Which lines of the entries hold the string "plutonium"? Copy each one.

EXCERPTED DATA

------------------------------------------------------------------------

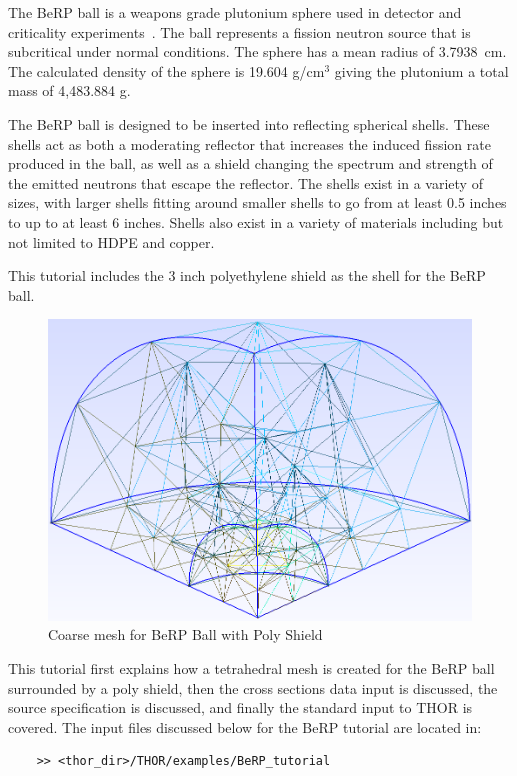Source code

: The BeRP ball is a weapons grade plutonium sphere used in detector and criticality experiments~\cite{BeRP_report}.
The ball represents a fission neutron source that is subcritical under normal conditions.
The sphere has a mean radius of 3.7938~cm.
The calculated density of the sphere is 19.604 g/cm$^3$ giving the plutonium a total mass of 4,483.884 g.

The BeRP ball is designed to be inserted into reflecting spherical shells.
These shells act as both a moderating reflector that increases the induced fission rate produced in the ball, as well as a shield changing the spectrum and strength of the emitted neutrons that escape the reflector.
The shells exist in a variety of sizes, with larger shells fitting around smaller shells to go from at least 0.5 inches to up to at least 6 inches.
Shells also exist in a variety of materials including but not limited to \ac{HDPE} and copper.

This tutorial includes the 3 inch polyethylene shield as the shell for the BeRP ball.

\begin{figure}[th]
  \includegraphics[width=1.0\textwidth]{chapters/tutorials/figures/berp_coarse.png}
  \caption{Coarse mesh for BeRP Ball with Poly Shield}
  \label{fig:berp_coarse}
\end{figure}

This tutorial first explains how a tetrahedral mesh is created for the BeRP ball surrounded by a poly shield, then the cross sections data input is discussed, the source specification is discussed, and finally the standard input to THOR is covered.
The input files discussed below for the BeRP tutorial are located in:
\begin{verbatim}
    >> <thor_dir>/THOR/examples/BeRP_tutorial
\end{verbatim}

------------------------------------------------------------------------

TASK ANSWER
: The BeRP ball is a weapons grade plutonium sphere used in detector and criticality experiments~\cite{BeRP_report}.
The calculated density of the sphere is 19.604 g/cm$^3$ giving the plutonium a total mass of 4,483.884 g.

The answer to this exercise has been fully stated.